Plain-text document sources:
:::

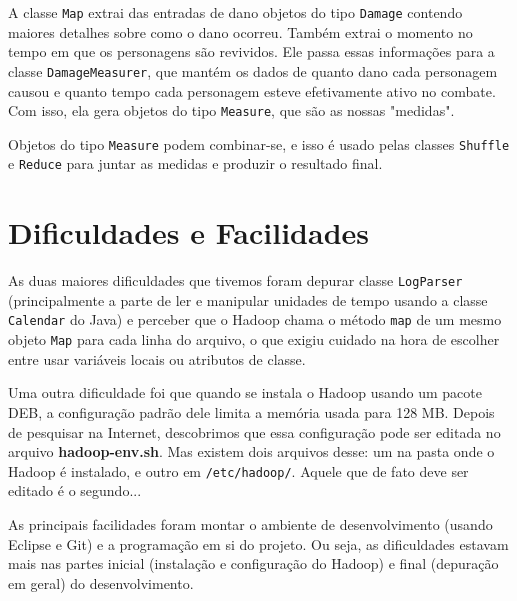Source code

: \documentclass[a4paper,11pt]{article}
\begin{document}
  A classe \verb$Map$ extrai das entradas de dano objetos do tipo \verb$Damage$
  contendo maiores detalhes sobre como o dano ocorreu. Também extrai o momento
  no tempo em que os personagens são revividos. Ele passa essas informações para
  a classe \verb$DamageMeasurer$, que mantém os dados de quanto dano cada
  personagem causou e quanto tempo cada personagem esteve efetivamente ativo no
  combate. Com isso, ela gera objetos do tipo \verb$Measure$, que são as nossas
  "medidas".
  
  Objetos do tipo \verb$Measure$ podem combinar-se, e isso é usado pelas classes
  \verb$Shuffle$ e \verb$Reduce$ para juntar as medidas e produzir o resultado
  final.
  
\section{Dificuldades e Facilidades}

  As duas maiores dificuldades que tivemos foram depurar classe \verb$LogParser$
  (principalmente a parte de ler e manipular unidades de tempo usando a classe
  \verb$Calendar$ do Java) e perceber que o Hadoop chama o método \verb$map$ de
  um mesmo objeto \verb$Map$ para cada linha do arquivo, o que exigiu cuidado na
  hora de escolher entre usar variáveis locais ou atributos de classe.
  
  Uma outra dificuldade foi que quando se instala o Hadoop usando um pacote DEB,
  a configuração padrão dele limita a memória usada para 128 MB. Depois de
  pesquisar na Internet, descobrimos que essa configuração pode ser editada no
  arquivo \textbf{hadoop-env.sh}. Mas existem dois arquivos desse: um na pasta
  onde o Hadoop é instalado, e outro em \verb$/etc/hadoop/$. Aquele que de fato
  deve ser editado é o segundo...
  
  As principais facilidades foram montar o ambiente de desenvolvimento (usando
  Eclipse e Git) e a programação em si do projeto. Ou seja, as dificuldades
  estavam mais nas partes inicial (instalação e configuração do Hadoop) e final
  (depuração em geral) do desenvolvimento.
\end{document}
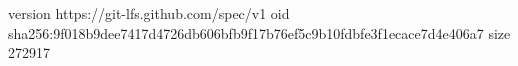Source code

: version https://git-lfs.github.com/spec/v1
oid sha256:9f018b9dee7417d4726db606bfb9f17b76ef5c9b10fdbfe3f1ecace7d4e406a7
size 272917
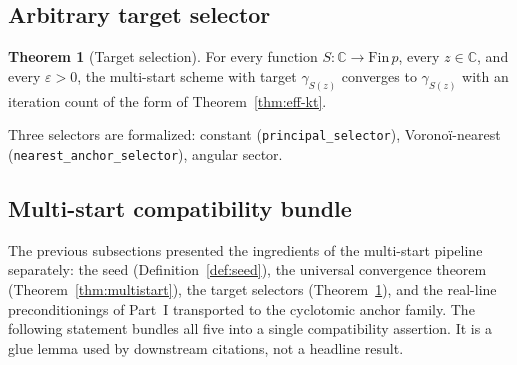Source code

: \documentclass[11pt,a4paper]{article}
\theoremstyle{definition}
\newtheorem{theorem}{Theorem}[section]
\begin{document}
\subsection{Arbitrary target selector}

\begin{theorem}[Target selection]\label{thm:galois-equiv}
For every function $S : \mathbb{C} \to \mathrm{Fin}\,p$, every $z \in \mathbb{C}$, and every $\varepsilon > 0$, the multi-start scheme with target $\gamma_{S(z)}$ converges to $\gamma_{S(z)}$ with an iteration count of the form of Theorem~\ref{thm:eff-kt}.
\end{theorem}

Three selectors are formalized: constant (\texttt{principal\_selector}), Voronoï-nearest (\texttt{nearest\_anchor\_selector}), angular sector.

\subsection{Multi-start compatibility bundle}
\label{sec:grand-master}

The previous subsections presented the ingredients of the multi-start pipeline separately: the seed (Definition~\ref{def:seed}), the universal convergence theorem (Theorem~\ref{thm:multistart}), the target selectors (Theorem~\ref{thm:galois-equiv}), and the real-line preconditionings of Part~I transported to the cyclotomic anchor family. The following statement bundles all five into a single compatibility assertion. It is a glue lemma used by downstream citations, not a headline result.
\end{document}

:::

▶ [About this exercise] Please return all lines above in which the string "compatibility" is found.

▶ [Solved problem]
\subsection{Multi-start compatibility bundle}
The previous subsections presented the ingredients of the multi-start pipeline separately: the seed (Definition~\ref{def:seed}), the universal convergence theorem (Theorem~\ref{thm:multistart}), the target selectors (Theorem~\ref{thm:galois-equiv}), and the real-line preconditionings of Part~I transported to the cyclotomic anchor family. The following statement bundles all five into a single compatibility assertion. It is a glue lemma used by downstream citations, not a headline result.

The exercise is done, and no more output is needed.